[Collection entries]
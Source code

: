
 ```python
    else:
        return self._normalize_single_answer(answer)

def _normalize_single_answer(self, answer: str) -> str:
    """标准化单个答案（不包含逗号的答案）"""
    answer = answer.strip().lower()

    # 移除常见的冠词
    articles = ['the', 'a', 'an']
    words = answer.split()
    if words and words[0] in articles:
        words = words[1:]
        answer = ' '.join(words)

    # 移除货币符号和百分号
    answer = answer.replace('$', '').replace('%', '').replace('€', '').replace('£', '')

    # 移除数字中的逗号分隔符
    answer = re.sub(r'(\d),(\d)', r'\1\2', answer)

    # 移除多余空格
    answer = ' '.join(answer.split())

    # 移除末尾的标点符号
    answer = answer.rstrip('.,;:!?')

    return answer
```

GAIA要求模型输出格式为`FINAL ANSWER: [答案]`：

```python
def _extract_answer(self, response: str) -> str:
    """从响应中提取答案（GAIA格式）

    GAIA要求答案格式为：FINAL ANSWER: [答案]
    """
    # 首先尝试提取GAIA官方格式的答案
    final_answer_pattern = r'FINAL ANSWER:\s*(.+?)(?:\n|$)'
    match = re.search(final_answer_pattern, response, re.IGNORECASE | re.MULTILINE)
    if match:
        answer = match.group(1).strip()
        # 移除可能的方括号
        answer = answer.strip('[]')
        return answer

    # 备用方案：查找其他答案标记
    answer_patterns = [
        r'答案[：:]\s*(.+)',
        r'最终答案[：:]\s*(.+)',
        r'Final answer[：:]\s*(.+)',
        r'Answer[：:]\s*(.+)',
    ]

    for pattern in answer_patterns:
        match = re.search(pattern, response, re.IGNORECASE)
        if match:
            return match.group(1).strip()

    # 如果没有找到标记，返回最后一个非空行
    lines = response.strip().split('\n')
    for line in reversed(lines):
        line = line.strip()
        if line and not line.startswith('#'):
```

Brief
For each line of the data that includes the word "split", return a copy of it.

Response box
    words = answer.split()
    answer = ' '.join(answer.split())
    lines = response.strip().split('\n')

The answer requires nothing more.